Neal Smoller is a busy guy. Not only is he proprietor of two pharmacies, Village Apothecary in Saugerties and Woodstock Apothecary in Woodstock, he and his wife Erin are the proud parents of two-year-old triplets Rowan, Ava, and Liv.
As if juggling three two-year-olds and two businesses isn’t enough, recently he’s been active in helping to pass legislation that gives his patients protection against corporate pharmacy benefit managers. The AMMO (Anti-Mandatory Mail Order) legislation signed by Governor Cuomo on Dec. 12 now gives patients the right to choose their neighborhood pharmacy over a nameless, faceless mail order supplier.
Smoller was born in Kingston thirty-one years ago, and has lived in Saugerties his entire life. He got into the pharmaceutical field through a career selection program in high school at Saugerties High. “I got a job at Beadles Pharmacy in Saugerties as a teenager,” he says, “working for the man who was my pharmacist, who is now my business partner, Pete.”
He met wife Erin in pharmacy school, which led to marriage for the couple in 2005. She was a pharmacist, too, until the arrival of the triplets intervened.
Village Apothecary is an old-fashioned community pharmacy offering personalized service, even curbside assistance and free home delivery for those who need it. A true apothecary, they practice the art of compounding, formulating medications and remedies for patients based on patient-specific factors rather than just issuing drugs from the major manufacturers.
“With compounding, we make medications from scratch,” Smoller says. “We base it on what the drug does, not what the drug manufacturer says a drug is for.”
It’s hard, he says, “to determine sometimes what is good medicine and what is not,” because of the biases of everybody involved. “From my perspective,” he says, “a lot of medications are unnecessary, but there is so much influence from the pharmaceutical corporations who create diseases, changing the way that diseases are treated to benefit themselves.” It’s skewed toward whoever has the most money, he says, and we’d do better to take an active part in our healthcare. “We have a ‘bandaid’ mentality in this country: ‘what can I take,’ instead of ‘what can I do.’”
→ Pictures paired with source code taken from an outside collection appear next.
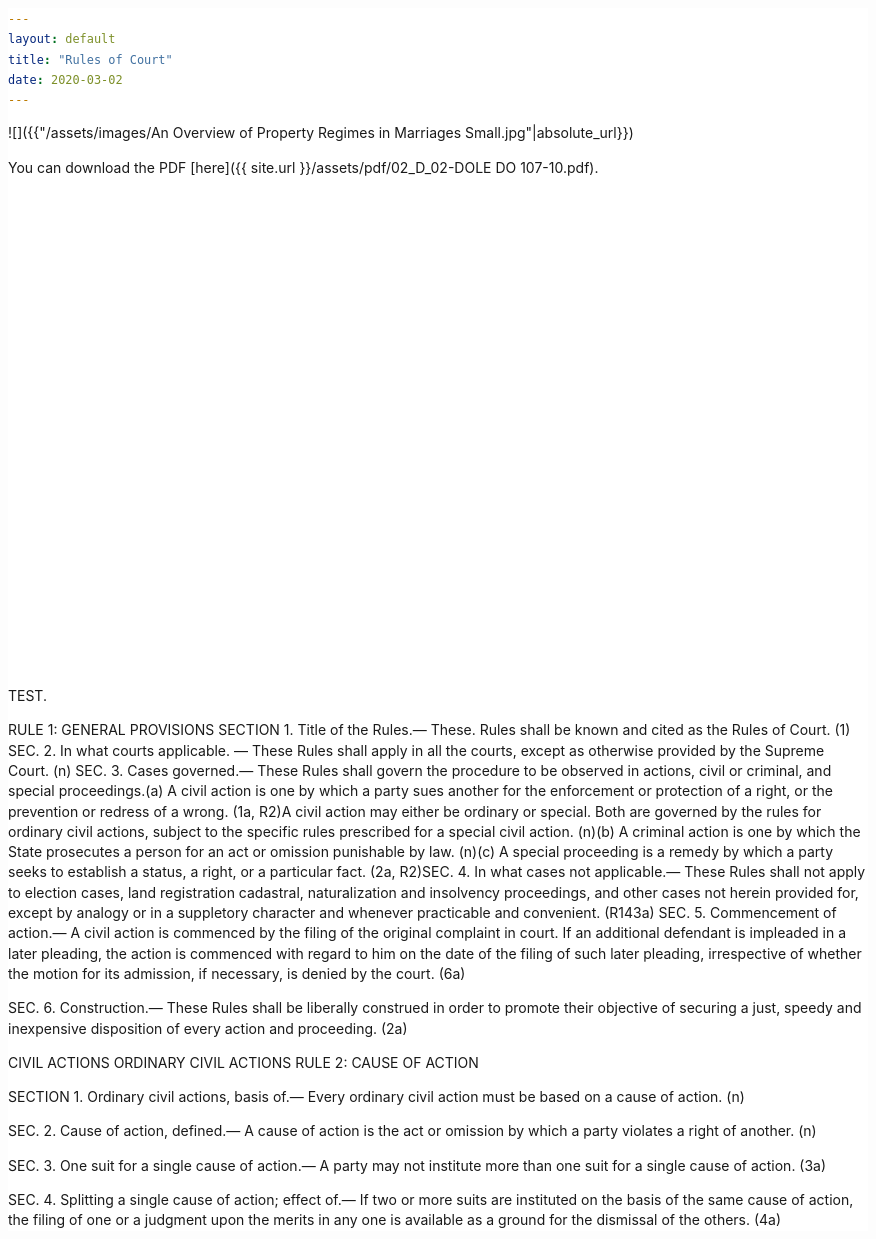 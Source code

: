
 ```yaml
---
layout: default
title: "Rules of Court"
date: 2020-03-02
---
```

![]({{"/assets/images/An Overview of Property Regimes in Marriages Small.jpg"|absolute_url}})

You can download the PDF [here]({{ site.url }}/assets/pdf/02_D_02-DOLE DO 107-10.pdf).

<div style="width: 640px; height: 480px; margin: 10px; position: relative;"><iframe allowfullscreen frameborder="0" style="width:640px; height:480px" src="https://www.lucidchart.com/documents/embeddedchart/8c90ad4b-3a28-4085-9706-5d06b763be27" id="Xk2EIgvI6z9l"></iframe></div>

TEST.


RULE 1: GENERAL PROVISIONS
SECTION 1. Title of the Rules.— These. Rules shall be known and cited as the Rules of Court. (1)
SEC. 2. In what courts applicable. — These Rules shall apply in all the courts, except as otherwise provided by the Supreme Court. (n)
SEC. 3. Cases governed.— These Rules shall govern the procedure to be observed in actions, civil or criminal, and special proceedings.(a) A civil action is one by which a party sues another for the enforcement or protection of a right, or the prevention or redress of a wrong. (1a, R2)A civil action may either be ordinary or special. Both are governed by the rules for ordinary civil actions, subject to the specific rules prescribed for a special civil action. (n)(b) A criminal action is one by which the State prosecutes a person for an act or omission punishable by law. (n)(c) A special proceeding is a remedy by which a party seeks to establish a status, a right, or a particular fact. (2a, R2)SEC. 4. In what cases not applicable.— These Rules shall not apply to election cases, land registration cadastral, naturalization and insolvency proceedings, and other cases not herein provided for, except by analogy or in a suppletory character and whenever practicable and convenient. (R143a)
SEC. 5. Commencement of action.— A civil action is commenced by the filing of the original complaint in court. If an additional defendant is impleaded in a later pleading, the action is commenced with regard to him on the date of the filing of such later pleading, irrespective of whether the motion for its admission, if necessary, is denied by the court. (6a)

SEC. 6. Construction.— These Rules shall be liberally construed in order to promote their objective of securing a just, speedy and inexpensive disposition of every action and proceeding. (2a)

CIVIL ACTIONS
ORDINARY CIVIL ACTIONS
RULE 2: CAUSE OF ACTION

SECTION 1. Ordinary civil actions, basis of.— Every ordinary civil action must be based on a cause of action. (n)

SEC. 2. Cause of action, defined.— A cause of action is the act or omission by which a party violates a right of another. (n)

SEC. 3. One suit for a single cause of action.— A party may not institute more than one suit for a single cause of action. (3a)

SEC. 4. Splitting a single cause of action; effect of.— If two or more suits are instituted on the basis of the same cause of action, the filing of one or a judgment upon the merits in any one is available as a ground for the dismissal of the others. (4a)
He’d like to see a more realistic assessment of drugs and controlled substances, too. “We need to stop kidding ourselves,” he says. “We’ve legalized alcohol, nicotine, and caffeine, the three most abused and utilized drugs, then we take a higher moral ground because we have certain drugs illegal. Meanwhile, people are drinking away their problems and using alcohol as an antidepressant or mood stabilizer. It’s hypocritical.”
The problem with illegal narcotics, he says, is that it’s the difficulty of getting them through illegal channels that causes people to hurt each other. “Let’s just make it legal,” he says, “ and fix people’s problems instead of trying to fight it.”